EXERCISE INSTRUCTIONS: Go through the data below. List every line that holds the word "school".

*** Opening of EXTRACTED RECORDS ***

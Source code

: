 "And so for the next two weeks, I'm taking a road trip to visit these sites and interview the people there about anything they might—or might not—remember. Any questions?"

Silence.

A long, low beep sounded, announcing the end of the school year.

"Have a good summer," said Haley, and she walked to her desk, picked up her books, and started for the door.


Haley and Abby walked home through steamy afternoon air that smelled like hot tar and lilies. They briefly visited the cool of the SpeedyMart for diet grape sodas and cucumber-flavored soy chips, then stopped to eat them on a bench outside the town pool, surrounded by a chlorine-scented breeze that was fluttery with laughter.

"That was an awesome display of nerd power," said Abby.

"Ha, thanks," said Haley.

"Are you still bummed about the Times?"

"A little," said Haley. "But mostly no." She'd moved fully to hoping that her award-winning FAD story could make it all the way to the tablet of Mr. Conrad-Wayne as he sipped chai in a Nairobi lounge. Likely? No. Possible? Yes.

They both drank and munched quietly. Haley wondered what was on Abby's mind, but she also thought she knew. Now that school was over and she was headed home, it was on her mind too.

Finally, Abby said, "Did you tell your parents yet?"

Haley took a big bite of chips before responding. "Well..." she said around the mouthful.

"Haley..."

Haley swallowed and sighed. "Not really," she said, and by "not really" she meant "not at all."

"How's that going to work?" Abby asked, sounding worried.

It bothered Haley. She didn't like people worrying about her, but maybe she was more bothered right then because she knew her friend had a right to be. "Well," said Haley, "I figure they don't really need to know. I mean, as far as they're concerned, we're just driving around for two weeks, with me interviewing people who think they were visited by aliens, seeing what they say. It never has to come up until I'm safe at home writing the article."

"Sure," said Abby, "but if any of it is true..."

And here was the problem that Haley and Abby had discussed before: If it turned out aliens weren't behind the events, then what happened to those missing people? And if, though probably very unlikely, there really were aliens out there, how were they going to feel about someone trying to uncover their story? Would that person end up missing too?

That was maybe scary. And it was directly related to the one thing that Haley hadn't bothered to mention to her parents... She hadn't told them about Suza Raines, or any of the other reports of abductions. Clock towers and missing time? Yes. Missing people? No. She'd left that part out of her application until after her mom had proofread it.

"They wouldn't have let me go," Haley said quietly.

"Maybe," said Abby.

*** Close of EXTRACTED RECORDS ***

EXERCISE SOLUTION:
A long, low beep sounded, announcing the end of the school year.
They both drank and munched quietly. Haley wondered what was on Abby's mind, but she also thought she knew. Now that school was over and she was headed home, it was on her mind too.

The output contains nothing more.